Darbe söylentileri, FETÖ’nün siyasi ayağı tartışmaları, Rusya ile ilişkilerin gerilmesi, yargı içinde zikzaklara yol açan gerilimler, emekçiler aleyhine işleyen ekonominin yarattığı toplumsal hoşnutsuzluğun tırmanması derken Erdoğan’ın ilk seçimde yenileceği beklentisi ve bu beklentiye bağlı olarak senaryolar çoktan yapılamaya başlandı. Sanki bir erken seçim gelecekmiş gibi. Ki seçim kararı almak Erdoğan’ın elinde ve hala üç yılı varken kazanamama riski olan bir seçime neden girsin sorusunun yanıtı yok. Üstelik bütün güç elinde olan Erdoğan’ın “Seçimde kaybettim, bırakayım” diyeceği varsayımı da safdillik olur. Yine de ülkenin geleceğine dair iddiası olanların her olasılığa hazırlıklı olması gerekiyor.
Ahmet Davutoğlu ve Ali Babacan bu duruma hazırlananların başında geliyor.
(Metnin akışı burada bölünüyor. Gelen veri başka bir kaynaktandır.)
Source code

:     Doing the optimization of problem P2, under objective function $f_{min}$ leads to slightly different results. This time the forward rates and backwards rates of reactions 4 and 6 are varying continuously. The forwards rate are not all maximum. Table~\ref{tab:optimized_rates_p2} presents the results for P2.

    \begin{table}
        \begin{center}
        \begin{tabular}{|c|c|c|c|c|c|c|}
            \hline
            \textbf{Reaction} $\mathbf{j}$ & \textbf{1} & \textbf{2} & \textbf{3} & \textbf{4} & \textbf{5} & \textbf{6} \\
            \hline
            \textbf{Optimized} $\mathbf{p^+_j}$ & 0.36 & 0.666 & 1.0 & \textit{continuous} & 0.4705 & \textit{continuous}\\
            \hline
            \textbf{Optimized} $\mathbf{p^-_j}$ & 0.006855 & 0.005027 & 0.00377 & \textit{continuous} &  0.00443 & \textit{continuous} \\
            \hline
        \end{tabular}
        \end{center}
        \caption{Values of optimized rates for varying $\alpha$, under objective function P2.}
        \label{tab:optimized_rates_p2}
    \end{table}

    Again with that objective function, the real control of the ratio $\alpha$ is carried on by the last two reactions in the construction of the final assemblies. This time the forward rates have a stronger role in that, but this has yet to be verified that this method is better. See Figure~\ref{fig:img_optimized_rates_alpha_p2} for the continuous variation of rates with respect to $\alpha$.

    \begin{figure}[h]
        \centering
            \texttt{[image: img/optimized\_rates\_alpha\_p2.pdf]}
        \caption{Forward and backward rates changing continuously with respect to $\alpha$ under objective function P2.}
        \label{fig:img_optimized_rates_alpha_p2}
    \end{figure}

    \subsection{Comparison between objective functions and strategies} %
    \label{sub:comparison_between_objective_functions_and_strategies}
Önce Davutoğlu’nun sonra da Abdullah Gül’ün verdiği röportajlar günah çıkarmadan çok kendilerini aklama mülakatları olarak okunmalı. AKP politikalarının bir numaralı üretici ve uygulayıcıları değillermiş gibi verdikleri masumluk beyanları kimseye inandırıcı gelmemeli.
Bu dönem röportaj veren bir diğer isim Selahattin Demirtaş ve AKP karşıtlığı üzerinden değil demokrasi için kurulacak bir ittifaktan söz ediyor. Atatürkçüler, muhafazakârlar, Kürtler, Aleviler, solcular ve liberallerin yan yana gelip oluşturacağı bir ittifakın ortak keseninin demokrasi değil olsa olsa Erdoğan karşılığı olacağı çok açık değil mi? Üstelik Demirtaş bunu demese de siyaset çevrelerinde kulaktan kulağa bir ittifak unsuru olarak konuşulan Gül, Babacan, Davutoğlu gibi Erdoğan’ın suç ortaklarının demokrasiyle ne alakası var!
Bütün bunlar cereyan ederken toplumsal açıdan ağır bir dönem yaşanıyor. Ekonomide sermaye için gerekli önemlerin alınmasıyla pozitif göstergeler açığa çıkıyor belki. Ama emekçinin ekonomisine, Türkiye’de neredeyse her gün bir işçinin ya da öğrencinin hayatına son vermesi ayna tutuyor. Bu yazı kaleme alınırken gelen son intihar haberi Gebze Dilovası’ndandı. Bayram Kömürcü, sanayi kirliliğinden nefes alınamayan işçi bölgesinde Corazon Ambalaj fabrikasında çalıştığı depoda yaşamına son verdi. Çalışma arkadaşlarının beyanını buraya aynen yapıştırmak, unutmamak gerek: “Bugün, geçici çalıştığımız yerde arkadaşımız kendini asarak hayatına son verdi. Bu sabah iş başı yaptıktan sonra, depoda bulundu. En kötüsü savcılık gelene kadar biz arkadaşımızın cansız bedeni orada dururken çalıştık. Artık dayanacak gücümüz kalmadı. Biz çalışmaya devam ettik. Psikolojimizi bozdular.”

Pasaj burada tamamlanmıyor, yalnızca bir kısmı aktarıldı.